Description of the task
Produce word for word the lines of the data below running from the one that has "I'd already got" to the one that has "## Development", inclusive, and no others.

Entries shown Block Start

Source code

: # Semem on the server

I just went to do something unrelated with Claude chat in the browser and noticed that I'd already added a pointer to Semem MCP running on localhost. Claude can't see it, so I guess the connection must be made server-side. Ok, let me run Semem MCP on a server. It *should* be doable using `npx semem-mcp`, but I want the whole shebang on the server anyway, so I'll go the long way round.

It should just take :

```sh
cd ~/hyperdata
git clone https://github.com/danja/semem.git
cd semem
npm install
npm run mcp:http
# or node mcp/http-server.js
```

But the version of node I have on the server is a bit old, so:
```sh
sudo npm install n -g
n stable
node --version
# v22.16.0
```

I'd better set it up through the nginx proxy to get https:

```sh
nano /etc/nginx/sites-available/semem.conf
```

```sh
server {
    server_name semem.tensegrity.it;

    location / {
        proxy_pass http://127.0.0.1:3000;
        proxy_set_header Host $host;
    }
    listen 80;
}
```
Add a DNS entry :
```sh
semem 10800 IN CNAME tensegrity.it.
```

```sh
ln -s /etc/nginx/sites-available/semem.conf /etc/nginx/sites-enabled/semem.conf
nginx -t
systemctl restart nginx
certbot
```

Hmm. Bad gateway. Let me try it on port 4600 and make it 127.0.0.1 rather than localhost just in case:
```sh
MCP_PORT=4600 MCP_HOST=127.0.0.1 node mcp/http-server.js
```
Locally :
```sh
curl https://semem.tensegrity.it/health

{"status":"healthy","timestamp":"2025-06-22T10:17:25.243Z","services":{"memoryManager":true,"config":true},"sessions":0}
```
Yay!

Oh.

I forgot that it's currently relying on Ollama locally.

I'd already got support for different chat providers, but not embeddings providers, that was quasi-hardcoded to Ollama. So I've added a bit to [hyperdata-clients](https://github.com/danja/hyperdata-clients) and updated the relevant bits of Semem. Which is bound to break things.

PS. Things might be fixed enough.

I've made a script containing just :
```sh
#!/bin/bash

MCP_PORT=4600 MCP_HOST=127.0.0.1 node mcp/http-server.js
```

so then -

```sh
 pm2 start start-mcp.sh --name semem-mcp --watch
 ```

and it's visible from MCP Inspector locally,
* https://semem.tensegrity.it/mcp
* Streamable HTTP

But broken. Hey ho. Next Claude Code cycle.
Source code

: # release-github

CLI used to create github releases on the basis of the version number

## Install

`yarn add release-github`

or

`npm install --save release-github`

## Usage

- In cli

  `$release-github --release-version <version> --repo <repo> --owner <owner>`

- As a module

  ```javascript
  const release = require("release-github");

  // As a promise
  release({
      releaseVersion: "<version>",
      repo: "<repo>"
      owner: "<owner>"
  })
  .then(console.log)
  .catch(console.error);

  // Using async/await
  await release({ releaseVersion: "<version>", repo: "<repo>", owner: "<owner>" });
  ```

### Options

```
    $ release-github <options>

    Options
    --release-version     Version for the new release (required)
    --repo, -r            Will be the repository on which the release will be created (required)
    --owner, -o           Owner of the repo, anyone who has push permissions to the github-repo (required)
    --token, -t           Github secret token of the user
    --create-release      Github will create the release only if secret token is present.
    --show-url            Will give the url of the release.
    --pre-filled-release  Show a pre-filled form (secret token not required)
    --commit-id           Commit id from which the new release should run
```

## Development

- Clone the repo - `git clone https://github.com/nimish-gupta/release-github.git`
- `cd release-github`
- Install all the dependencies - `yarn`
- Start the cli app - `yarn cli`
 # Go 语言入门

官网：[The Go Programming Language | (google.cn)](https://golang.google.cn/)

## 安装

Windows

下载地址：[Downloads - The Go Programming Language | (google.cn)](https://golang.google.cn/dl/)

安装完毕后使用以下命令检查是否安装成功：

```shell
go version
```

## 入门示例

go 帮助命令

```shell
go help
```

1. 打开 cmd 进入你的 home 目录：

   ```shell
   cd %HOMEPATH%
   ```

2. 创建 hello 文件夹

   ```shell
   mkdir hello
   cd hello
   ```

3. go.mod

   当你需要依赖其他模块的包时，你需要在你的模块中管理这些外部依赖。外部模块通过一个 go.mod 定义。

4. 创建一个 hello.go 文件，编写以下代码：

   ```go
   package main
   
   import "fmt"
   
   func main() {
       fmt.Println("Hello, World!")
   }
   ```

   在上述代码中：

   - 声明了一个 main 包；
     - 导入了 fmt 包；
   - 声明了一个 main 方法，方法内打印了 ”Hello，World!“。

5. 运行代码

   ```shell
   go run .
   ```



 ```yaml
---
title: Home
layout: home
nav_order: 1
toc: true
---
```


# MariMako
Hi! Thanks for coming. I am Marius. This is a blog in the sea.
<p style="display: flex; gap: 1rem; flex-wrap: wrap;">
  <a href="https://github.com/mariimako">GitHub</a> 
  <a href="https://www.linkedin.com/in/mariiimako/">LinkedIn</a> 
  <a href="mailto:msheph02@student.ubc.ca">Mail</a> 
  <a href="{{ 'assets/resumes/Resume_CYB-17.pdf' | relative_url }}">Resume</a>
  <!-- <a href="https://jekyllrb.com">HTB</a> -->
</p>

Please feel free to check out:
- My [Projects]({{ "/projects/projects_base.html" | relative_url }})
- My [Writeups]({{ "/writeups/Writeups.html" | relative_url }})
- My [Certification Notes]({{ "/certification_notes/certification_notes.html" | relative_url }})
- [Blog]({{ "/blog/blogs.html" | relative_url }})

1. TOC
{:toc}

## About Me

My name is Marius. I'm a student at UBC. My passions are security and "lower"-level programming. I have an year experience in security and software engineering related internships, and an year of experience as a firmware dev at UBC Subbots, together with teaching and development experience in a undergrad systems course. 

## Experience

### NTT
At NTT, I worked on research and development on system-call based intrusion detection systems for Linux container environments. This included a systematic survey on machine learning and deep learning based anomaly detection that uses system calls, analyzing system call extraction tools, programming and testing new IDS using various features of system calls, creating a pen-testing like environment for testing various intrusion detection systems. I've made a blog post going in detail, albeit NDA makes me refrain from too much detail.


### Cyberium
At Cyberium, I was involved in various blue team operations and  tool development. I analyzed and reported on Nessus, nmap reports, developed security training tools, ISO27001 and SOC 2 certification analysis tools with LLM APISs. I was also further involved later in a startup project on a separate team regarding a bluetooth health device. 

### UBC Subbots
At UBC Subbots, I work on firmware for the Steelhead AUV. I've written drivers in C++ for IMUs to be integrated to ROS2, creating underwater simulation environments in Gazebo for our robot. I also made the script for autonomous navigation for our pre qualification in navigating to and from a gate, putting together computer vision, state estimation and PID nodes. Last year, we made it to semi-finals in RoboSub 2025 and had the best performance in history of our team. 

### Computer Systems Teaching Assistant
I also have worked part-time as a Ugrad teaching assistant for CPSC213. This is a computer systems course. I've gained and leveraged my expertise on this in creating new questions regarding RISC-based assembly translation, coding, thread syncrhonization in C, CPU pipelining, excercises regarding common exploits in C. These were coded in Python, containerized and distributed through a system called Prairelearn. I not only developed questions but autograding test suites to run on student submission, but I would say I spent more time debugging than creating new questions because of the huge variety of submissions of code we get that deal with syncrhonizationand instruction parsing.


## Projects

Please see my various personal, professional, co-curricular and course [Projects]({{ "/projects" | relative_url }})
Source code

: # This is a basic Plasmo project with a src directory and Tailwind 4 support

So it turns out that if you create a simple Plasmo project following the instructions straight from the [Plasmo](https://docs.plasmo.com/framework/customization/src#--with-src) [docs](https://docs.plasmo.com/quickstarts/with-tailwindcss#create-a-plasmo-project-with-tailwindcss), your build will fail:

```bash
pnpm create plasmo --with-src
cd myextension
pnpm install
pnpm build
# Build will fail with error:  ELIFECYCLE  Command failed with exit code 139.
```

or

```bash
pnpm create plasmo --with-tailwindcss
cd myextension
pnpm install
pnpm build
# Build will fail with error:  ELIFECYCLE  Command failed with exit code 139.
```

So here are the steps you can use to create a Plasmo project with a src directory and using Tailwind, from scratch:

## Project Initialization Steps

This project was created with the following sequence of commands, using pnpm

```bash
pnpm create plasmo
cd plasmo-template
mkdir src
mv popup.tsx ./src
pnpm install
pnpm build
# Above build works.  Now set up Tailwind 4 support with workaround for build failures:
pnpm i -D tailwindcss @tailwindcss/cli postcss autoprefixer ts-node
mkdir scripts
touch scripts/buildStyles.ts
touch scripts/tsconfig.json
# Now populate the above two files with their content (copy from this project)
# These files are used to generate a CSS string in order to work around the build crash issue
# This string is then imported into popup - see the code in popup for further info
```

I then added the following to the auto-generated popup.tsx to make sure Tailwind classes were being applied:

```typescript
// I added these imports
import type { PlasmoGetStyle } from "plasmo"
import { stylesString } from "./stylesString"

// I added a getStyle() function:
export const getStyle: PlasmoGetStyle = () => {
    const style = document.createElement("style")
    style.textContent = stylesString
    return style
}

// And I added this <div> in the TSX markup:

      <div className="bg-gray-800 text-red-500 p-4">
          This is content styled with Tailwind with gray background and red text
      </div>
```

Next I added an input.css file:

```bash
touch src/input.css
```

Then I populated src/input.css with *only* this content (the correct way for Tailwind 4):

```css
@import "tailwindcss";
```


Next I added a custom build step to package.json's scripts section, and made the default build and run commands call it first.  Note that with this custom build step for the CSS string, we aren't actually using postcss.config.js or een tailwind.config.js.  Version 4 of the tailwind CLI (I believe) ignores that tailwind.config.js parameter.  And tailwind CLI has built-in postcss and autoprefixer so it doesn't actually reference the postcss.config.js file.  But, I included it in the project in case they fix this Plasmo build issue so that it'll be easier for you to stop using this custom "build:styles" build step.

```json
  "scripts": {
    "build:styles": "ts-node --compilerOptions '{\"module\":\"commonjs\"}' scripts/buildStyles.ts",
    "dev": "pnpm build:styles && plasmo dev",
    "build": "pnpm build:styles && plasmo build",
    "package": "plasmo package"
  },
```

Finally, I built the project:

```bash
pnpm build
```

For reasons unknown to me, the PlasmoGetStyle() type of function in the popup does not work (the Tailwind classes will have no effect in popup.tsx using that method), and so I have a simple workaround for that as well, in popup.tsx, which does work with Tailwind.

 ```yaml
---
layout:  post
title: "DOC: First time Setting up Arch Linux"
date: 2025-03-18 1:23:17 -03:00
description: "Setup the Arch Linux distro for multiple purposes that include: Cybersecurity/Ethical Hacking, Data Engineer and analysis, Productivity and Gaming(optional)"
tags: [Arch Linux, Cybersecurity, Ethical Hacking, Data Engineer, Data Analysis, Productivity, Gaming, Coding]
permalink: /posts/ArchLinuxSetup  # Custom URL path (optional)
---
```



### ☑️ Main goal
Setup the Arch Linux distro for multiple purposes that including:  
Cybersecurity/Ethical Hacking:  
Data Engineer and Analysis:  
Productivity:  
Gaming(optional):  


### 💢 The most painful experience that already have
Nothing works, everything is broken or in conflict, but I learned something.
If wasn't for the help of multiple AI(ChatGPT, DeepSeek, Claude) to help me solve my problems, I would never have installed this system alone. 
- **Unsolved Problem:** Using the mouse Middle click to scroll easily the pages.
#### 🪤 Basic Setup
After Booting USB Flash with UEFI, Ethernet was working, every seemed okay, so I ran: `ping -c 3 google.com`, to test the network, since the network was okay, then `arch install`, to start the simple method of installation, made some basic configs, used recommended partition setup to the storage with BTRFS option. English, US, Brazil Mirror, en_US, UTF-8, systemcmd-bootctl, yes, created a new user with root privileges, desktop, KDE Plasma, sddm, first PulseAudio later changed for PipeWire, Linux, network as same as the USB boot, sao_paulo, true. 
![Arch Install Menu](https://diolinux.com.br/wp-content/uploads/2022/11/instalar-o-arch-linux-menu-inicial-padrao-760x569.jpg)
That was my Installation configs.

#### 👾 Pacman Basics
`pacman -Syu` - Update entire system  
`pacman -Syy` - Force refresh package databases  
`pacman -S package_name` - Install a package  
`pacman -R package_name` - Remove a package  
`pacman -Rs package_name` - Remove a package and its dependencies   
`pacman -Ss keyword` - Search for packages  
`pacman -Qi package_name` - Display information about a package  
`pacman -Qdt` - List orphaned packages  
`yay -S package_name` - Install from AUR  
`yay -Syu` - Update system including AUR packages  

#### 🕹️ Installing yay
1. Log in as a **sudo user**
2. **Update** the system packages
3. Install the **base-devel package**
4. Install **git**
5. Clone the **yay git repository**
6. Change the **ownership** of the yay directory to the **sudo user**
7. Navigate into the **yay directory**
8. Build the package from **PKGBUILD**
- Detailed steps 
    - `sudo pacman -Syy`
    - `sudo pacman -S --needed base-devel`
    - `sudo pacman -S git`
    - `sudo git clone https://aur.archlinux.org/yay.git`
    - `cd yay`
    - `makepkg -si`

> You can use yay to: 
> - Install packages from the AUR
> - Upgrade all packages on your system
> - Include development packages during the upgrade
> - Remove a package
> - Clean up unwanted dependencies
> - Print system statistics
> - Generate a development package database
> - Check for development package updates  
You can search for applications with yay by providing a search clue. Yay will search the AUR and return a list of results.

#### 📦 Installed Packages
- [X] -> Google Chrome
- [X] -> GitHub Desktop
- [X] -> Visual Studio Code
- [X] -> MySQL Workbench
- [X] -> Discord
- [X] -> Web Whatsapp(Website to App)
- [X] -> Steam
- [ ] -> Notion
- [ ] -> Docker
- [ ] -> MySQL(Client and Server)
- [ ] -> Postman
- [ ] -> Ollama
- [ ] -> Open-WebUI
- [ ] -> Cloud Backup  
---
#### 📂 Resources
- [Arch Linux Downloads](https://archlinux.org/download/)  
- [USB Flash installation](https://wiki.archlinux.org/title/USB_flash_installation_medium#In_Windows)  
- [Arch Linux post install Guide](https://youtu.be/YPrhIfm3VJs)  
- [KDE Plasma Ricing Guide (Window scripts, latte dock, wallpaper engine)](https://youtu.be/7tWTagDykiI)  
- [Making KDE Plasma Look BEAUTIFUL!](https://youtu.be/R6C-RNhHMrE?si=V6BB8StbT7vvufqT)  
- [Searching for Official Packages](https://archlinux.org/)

Entries shown Block End

Response to the task
I'd already got support for different chat providers, but not embeddings providers, that was quasi-hardcoded to Ollama. So I've added a bit to [hyperdata-clients](https://github.com/danja/hyperdata-clients) and updated the relevant bits of Semem. Which is bound to break things.

PS. Things might be fixed enough.

I've made a script containing just :
```sh
#!/bin/bash

MCP_PORT=4600 MCP_HOST=127.0.0.1 node mcp/http-server.js
```

so then -

```sh
 pm2 start start-mcp.sh --name semem-mcp --watch
 ```

and it's visible from MCP Inspector locally,
* https://semem.tensegrity.it/mcp
* Streamable HTTP

But broken. Hey ho. Next Claude Code cycle.
Source code

: # release-github

CLI used to create github releases on the basis of the version number

## Install

`yarn add release-github`

or

`npm install --save release-github`

## Usage

- In cli

  `$release-github --release-version <version> --repo <repo> --owner <owner>`

- As a module

  ```javascript
  const release = require("release-github");

  // As a promise
  release({
      releaseVersion: "<version>",
      repo: "<repo>"
      owner: "<owner>"
  })
  .then(console.log)
  .catch(console.error);

  // Using async/await
  await release({ releaseVersion: "<version>", repo: "<repo>", owner: "<owner>" });
  ```

### Options

```
    $ release-github <options>

    Options
    --release-version     Version for the new release (required)
    --repo, -r            Will be the repository on which the release will be created (required)
    --owner, -o           Owner of the repo, anyone who has push permissions to the github-repo (required)
    --token, -t           Github secret token of the user
    --create-release      Github will create the release only if secret token is present.
    --show-url            Will give the url of the release.
    --pre-filled-release  Show a pre-filled form (secret token not required)
    --commit-id           Commit id from which the new release should run
```

## Development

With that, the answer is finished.